• _About this task_
Could you print the data that follows exactly as given?

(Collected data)

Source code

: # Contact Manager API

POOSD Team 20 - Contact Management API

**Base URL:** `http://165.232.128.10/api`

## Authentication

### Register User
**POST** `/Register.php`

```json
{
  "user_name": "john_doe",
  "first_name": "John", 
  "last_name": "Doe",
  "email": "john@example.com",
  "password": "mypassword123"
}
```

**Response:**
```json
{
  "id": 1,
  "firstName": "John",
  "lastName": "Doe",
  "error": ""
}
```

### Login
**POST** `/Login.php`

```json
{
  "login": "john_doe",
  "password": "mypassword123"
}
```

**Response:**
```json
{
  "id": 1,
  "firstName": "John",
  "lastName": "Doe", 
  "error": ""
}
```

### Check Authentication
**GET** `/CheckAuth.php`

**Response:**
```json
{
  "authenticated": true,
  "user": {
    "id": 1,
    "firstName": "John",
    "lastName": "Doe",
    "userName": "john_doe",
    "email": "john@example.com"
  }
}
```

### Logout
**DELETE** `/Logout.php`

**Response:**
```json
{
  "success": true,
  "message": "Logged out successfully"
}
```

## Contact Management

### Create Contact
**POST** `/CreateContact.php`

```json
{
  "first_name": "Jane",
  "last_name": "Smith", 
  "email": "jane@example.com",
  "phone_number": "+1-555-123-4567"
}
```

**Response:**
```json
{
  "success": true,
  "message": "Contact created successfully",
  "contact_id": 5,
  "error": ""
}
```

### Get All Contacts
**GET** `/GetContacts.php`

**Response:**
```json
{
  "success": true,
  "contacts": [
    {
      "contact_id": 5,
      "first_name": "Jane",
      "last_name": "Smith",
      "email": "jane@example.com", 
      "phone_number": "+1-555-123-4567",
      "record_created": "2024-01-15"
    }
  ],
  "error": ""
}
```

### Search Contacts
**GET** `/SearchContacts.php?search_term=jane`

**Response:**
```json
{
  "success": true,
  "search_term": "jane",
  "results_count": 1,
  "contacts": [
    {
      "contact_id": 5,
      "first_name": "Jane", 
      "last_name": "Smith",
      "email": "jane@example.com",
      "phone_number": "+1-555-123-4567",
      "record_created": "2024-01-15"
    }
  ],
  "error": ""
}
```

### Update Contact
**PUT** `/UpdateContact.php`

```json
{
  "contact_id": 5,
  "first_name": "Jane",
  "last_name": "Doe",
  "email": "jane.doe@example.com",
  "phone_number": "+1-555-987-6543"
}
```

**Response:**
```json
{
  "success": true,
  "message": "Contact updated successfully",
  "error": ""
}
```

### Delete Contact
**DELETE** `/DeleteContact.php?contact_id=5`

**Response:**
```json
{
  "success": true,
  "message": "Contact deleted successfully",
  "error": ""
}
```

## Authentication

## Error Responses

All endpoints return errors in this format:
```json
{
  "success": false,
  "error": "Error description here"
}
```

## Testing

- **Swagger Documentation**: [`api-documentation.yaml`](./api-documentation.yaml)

• _Result_
Source code

: # Contact Manager API

POOSD Team 20 - Contact Management API

**Base URL:** `http://165.232.128.10/api`

## Authentication

### Register User
**POST** `/Register.php`

```json
{
  "user_name": "john_doe",
  "first_name": "John", 
  "last_name": "Doe",
  "email": "john@example.com",
  "password": "mypassword123"
}
```

**Response:**
```json
{
  "id": 1,
  "firstName": "John",
  "lastName": "Doe",
  "error": ""
}
```

### Login
**POST** `/Login.php`

```json
{
  "login": "john_doe",
  "password": "mypassword123"
}
```

**Response:**
```json
{
  "id": 1,
  "firstName": "John",
  "lastName": "Doe", 
  "error": ""
}
```

### Check Authentication
**GET** `/CheckAuth.php`

**Response:**
```json
{
  "authenticated": true,
  "user": {
    "id": 1,
    "firstName": "John",
    "lastName": "Doe",
    "userName": "john_doe",
    "email": "john@example.com"
  }
}
```

### Logout
**DELETE** `/Logout.php`

**Response:**
```json
{
  "success": true,
  "message": "Logged out successfully"
}
```

## Contact Management

### Create Contact
**POST** `/CreateContact.php`

```json
{
  "first_name": "Jane",
  "last_name": "Smith", 
  "email": "jane@example.com",
  "phone_number": "+1-555-123-4567"
}
```

**Response:**
```json
{
  "success": true,
  "message": "Contact created successfully",
  "contact_id": 5,
  "error": ""
}
```

### Get All Contacts
**GET** `/GetContacts.php`

**Response:**
```json
{
  "success": true,
  "contacts": [
    {
      "contact_id": 5,
      "first_name": "Jane",
      "last_name": "Smith",
      "email": "jane@example.com", 
      "phone_number": "+1-555-123-4567",
      "record_created": "2024-01-15"
    }
  ],
  "error": ""
}
```

### Search Contacts
**GET** `/SearchContacts.php?search_term=jane`

**Response:**
```json
{
  "success": true,
  "search_term": "jane",
  "results_count": 1,
  "contacts": [
    {
      "contact_id": 5,
      "first_name": "Jane", 
      "last_name": "Smith",
      "email": "jane@example.com",
      "phone_number": "+1-555-123-4567",
      "record_created": "2024-01-15"
    }
  ],
  "error": ""
}
```

### Update Contact
**PUT** `/UpdateContact.php`

```json
{
  "contact_id": 5,
  "first_name": "Jane",
  "last_name": "Doe",
  "email": "jane.doe@example.com",
  "phone_number": "+1-555-987-6543"
}
```

**Response:**
```json
{
  "success": true,
  "message": "Contact updated successfully",
  "error": ""
}
```

### Delete Contact
**DELETE** `/DeleteContact.php?contact_id=5`

**Response:**
```json
{
  "success": true,
  "message": "Contact deleted successfully",
  "error": ""
}
```

## Authentication

## Error Responses

All endpoints return errors in this format:
```json
{
  "success": false,
  "error": "Error description here"
}
```

## Testing

- **Swagger Documentation**: [`api-documentation.yaml`](./api-documentation.yaml)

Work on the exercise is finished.